October 28th, 2006

Stern warning ahead

I’m looking forward to the release of the Stern Review on the economics of climate change on Monday. Sir Nick Stern has been thoughtful and eloquent on the subject, describing the problem of climate change as a complex international and intergenerational collective action problem, in conditions of uncertainty and with potentially irreversible effects. He also makes much of grounding the economics in the science – hopefully consigning once and for all one of the great shortcomings of many of the sceptics’ economic critiques of climate change. The timing is auspicious and deliberate – in advance of the UNFCCC & Kyoto Protocol meeting in Nairobi in November, where new impetus will be sorely needed.

Much of the economic debate about climate change has focussed on four themes: the impact of growth on emissions; the availability of low-C technologies and the economics of their adoption; the external (social) cost of carbon;and fiscal instruments and market designs to control emissions. A bold new analysis will need to build on this and integrate several difficult concepts. If I may be so bold:

  • Tolerability of climate risks in conditions of uncertainty – the Avoiding Dangerous Climate Change initiative points to the need to keep temperature rises below 2 degrees (and so stabilising at 450ppm CO2 equivalent or less) otherwise risk triggering major changes like melting of polar ice caps. But we are already at 425ppm and emissions are rising rapidly (see IEA projection chart above) – adding 2ppm per year. It will be incredibly difficult to turn this around and get emissions to fall fast enough to hold concentrations at 450ppm. So how risky is too risky? And how much should we be ready to spend and act to mitigate these risks?
  • Costs of adaptation and impacts – we do have options to spend to control impacts. For example, the Foresight Future Flooding report for the UK estimated property damage costs due to flooding would rise from £1.4 billion to £27 billion per year under current policies in a business-as-usual climate change scenario. However, an adaptation programme could keep that to £2 billion per year if we increase flood risk management expenditure from £500m to £1.1 billion per year. How does that sort of calculation play out world wide? The World bank’s project in Bangladesh shows what could be done but also how difficult it is – and it’s not just a matter of money.
  • Equity and burden sharing… UK CO2 emissions (2002) per capita were 9.1 tonnes compared to 3.0 for China, and cumulative emissions per capita from were 504 and 56 tonnes respectively. [CAIT for data]. But we can also expect impacts to fall disproportionately hard on poor countries: the literature on the development impacts of climate change is growing and scary – I liked this recent Tear Fund report (if not the advice to pray for the climate). Who should bear the costs?
  • Short-termism and insularity. My concern is that whatever our leaders might say, we colelctively simply don’t care enough about the future or other countries to bother ourselves too much to act on their behalf. One of the most troubling realisations is that most of our efforts to address climate change will not impact significantly on the climate until the latter half of the present century (see p.40 of this excellent Hadley Centre briefing on climate change) – is there anything we can do to overcome this…? My own view is that ‘no-regrets’ measures (things that have good economics in their own right – mostly efficieny measures) are much under-discussed and have a huge potential role.
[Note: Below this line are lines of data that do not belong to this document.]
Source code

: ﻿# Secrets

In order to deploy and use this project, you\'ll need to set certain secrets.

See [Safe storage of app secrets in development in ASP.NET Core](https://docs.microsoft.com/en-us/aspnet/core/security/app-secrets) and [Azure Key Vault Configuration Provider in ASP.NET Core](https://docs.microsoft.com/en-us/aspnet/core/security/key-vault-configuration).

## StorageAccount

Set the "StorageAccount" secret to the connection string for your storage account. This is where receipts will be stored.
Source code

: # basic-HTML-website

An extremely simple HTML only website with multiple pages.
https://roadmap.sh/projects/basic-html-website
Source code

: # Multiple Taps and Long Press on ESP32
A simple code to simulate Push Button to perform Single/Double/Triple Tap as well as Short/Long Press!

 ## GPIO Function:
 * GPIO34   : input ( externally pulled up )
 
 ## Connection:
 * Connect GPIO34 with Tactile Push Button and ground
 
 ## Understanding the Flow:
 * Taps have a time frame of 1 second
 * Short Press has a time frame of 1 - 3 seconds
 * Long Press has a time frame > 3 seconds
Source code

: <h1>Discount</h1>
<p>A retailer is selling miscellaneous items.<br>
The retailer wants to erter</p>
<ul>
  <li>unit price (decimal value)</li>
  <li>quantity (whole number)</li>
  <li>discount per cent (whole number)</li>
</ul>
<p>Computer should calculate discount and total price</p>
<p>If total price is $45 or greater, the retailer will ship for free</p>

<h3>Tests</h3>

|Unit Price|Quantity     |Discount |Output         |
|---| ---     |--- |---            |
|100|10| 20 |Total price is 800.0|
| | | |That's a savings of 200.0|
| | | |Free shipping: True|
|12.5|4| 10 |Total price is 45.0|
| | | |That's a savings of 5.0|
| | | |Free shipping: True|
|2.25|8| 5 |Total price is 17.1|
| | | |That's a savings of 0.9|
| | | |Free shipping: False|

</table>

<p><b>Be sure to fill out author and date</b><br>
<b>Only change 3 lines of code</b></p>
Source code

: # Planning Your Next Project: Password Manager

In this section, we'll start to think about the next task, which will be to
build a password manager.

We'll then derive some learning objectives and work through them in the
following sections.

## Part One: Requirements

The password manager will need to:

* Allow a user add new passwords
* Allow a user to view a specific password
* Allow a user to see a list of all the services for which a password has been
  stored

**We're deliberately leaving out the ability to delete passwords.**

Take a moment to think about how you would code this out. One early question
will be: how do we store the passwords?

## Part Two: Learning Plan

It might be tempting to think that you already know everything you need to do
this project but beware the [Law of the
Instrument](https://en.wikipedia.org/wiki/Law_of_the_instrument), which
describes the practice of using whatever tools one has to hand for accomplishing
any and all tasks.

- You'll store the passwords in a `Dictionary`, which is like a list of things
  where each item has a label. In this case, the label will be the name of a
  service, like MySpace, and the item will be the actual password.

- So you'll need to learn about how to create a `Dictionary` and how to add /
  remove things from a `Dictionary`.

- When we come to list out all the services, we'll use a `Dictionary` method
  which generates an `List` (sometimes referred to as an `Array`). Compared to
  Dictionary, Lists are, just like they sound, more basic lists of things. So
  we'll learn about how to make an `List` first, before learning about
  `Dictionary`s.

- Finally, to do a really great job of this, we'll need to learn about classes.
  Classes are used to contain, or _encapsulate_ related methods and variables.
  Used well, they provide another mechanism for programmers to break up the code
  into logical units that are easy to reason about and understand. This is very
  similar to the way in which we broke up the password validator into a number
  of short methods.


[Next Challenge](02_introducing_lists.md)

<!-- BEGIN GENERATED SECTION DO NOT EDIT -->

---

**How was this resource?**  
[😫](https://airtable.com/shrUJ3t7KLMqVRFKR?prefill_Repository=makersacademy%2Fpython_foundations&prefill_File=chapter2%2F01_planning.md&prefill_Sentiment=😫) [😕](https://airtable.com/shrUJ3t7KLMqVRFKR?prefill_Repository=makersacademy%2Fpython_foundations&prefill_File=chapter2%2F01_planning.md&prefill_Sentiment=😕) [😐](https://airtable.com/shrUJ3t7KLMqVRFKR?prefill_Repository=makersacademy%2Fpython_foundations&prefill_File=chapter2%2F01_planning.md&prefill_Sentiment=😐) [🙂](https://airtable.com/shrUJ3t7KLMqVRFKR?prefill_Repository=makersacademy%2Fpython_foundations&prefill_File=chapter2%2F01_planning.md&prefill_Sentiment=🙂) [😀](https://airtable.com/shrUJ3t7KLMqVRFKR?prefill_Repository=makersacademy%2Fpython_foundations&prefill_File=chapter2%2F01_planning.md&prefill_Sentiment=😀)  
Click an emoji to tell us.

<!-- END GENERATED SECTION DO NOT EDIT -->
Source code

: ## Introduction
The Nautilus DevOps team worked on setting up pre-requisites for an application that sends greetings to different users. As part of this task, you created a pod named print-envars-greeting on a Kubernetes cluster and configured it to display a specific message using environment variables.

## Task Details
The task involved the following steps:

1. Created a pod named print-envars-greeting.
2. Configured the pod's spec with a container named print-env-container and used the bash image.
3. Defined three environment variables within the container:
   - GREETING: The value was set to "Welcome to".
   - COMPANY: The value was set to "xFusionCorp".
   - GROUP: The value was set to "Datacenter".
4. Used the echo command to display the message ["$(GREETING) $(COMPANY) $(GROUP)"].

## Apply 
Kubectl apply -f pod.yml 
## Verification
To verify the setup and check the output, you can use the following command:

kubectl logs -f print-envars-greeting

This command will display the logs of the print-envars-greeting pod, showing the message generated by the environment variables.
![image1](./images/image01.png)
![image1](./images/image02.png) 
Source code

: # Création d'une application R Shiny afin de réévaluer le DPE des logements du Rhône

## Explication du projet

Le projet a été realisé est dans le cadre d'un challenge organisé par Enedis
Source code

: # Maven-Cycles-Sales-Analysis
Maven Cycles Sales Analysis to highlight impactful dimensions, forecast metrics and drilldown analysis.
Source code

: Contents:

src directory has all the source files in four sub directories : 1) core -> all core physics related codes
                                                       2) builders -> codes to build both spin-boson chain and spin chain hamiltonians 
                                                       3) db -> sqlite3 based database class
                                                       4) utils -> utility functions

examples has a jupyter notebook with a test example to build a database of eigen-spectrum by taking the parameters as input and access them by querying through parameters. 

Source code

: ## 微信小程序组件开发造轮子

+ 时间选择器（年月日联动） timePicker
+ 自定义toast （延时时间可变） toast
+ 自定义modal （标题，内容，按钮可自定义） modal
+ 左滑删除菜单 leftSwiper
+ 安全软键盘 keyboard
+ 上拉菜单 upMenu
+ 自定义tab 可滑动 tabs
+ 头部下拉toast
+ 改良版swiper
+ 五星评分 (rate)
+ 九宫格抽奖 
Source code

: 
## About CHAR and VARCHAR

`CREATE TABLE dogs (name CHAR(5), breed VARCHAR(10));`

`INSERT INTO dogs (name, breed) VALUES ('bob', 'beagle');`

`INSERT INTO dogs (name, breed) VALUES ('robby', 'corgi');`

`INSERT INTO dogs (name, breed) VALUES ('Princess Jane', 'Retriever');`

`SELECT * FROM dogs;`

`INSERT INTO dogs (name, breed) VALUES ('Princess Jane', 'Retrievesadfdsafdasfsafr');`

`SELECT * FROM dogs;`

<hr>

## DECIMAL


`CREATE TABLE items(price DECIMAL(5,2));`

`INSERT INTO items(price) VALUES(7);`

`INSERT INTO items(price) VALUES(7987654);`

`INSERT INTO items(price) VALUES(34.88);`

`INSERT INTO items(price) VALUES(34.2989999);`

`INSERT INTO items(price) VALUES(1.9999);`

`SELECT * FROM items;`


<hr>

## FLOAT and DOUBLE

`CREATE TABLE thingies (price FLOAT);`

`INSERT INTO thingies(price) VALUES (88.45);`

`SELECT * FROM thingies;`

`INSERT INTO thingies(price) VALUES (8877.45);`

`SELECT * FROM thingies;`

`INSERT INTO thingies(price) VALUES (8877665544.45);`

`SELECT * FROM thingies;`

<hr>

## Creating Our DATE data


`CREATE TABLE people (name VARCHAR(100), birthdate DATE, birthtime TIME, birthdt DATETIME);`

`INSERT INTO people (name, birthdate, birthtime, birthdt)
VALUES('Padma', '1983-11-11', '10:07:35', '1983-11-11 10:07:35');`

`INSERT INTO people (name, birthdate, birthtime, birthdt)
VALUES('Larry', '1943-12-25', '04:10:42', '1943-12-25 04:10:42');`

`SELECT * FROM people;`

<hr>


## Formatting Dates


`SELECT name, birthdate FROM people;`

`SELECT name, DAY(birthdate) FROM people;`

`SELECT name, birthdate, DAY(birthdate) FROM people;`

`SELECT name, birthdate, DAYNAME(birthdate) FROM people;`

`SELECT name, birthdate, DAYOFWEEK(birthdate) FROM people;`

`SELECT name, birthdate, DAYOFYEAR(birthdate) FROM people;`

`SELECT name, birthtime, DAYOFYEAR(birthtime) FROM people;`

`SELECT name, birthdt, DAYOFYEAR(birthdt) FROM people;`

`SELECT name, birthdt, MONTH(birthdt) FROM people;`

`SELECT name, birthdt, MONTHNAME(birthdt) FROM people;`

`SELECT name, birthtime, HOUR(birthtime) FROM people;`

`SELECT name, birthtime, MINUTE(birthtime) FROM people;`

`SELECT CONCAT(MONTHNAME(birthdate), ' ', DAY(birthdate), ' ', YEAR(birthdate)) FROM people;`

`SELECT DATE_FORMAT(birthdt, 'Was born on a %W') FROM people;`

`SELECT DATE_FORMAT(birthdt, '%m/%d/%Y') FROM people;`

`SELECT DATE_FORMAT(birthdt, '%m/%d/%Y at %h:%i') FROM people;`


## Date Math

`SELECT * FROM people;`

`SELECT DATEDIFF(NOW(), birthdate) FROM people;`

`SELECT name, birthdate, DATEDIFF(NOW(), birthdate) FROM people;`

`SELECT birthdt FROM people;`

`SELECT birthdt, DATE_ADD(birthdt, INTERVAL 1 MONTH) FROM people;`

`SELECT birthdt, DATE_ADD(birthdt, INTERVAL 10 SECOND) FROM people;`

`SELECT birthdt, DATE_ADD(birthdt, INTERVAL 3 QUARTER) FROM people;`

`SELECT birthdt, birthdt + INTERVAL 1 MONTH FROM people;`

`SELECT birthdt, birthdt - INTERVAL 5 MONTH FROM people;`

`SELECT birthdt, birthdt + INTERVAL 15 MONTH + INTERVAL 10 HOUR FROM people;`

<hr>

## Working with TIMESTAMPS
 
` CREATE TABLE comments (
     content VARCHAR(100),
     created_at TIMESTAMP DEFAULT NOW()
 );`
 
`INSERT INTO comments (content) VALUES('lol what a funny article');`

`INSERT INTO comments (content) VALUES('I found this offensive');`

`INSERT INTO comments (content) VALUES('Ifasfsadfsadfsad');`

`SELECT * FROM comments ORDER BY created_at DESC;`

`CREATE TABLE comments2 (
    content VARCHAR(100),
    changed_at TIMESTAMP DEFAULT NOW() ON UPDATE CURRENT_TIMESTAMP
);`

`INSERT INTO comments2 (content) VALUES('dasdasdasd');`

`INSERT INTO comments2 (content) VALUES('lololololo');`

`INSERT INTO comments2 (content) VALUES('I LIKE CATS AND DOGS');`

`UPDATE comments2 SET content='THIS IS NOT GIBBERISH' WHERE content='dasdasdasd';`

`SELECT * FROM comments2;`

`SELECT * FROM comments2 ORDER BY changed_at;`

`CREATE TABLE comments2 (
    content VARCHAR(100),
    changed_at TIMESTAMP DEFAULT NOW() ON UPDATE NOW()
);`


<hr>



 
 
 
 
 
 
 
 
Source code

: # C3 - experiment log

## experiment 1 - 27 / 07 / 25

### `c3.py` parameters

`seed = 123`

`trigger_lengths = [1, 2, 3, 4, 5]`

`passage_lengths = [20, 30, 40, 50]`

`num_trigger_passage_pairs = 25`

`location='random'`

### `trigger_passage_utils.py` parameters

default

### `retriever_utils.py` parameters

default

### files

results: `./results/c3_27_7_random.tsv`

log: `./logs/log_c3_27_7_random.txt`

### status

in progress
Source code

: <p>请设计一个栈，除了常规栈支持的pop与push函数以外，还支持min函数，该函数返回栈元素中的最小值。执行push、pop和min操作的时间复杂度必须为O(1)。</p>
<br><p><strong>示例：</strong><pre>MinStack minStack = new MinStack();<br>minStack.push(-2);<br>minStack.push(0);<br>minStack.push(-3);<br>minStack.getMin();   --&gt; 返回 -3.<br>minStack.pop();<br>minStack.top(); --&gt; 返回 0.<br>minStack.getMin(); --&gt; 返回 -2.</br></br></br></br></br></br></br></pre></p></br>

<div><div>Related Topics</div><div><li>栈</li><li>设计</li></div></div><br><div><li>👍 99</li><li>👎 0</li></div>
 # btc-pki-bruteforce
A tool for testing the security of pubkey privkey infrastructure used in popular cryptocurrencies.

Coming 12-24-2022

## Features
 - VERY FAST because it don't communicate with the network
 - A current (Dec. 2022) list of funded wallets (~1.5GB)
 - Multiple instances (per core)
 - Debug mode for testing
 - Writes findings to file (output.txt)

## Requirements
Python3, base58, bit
Stern promises to deploy many concepts in his analysis: collective action theory, game theory and free-riding, externalities, development economics, behavioural economics, and much more. It will be an important contribution if he and his team can give us better ideas about how to strike a balance between controlling and tolerating risk, and the related costs and benefits of mitigation and adaptation, and, given his emphasis on the collective action problem, some new insights into who should pay for what and how.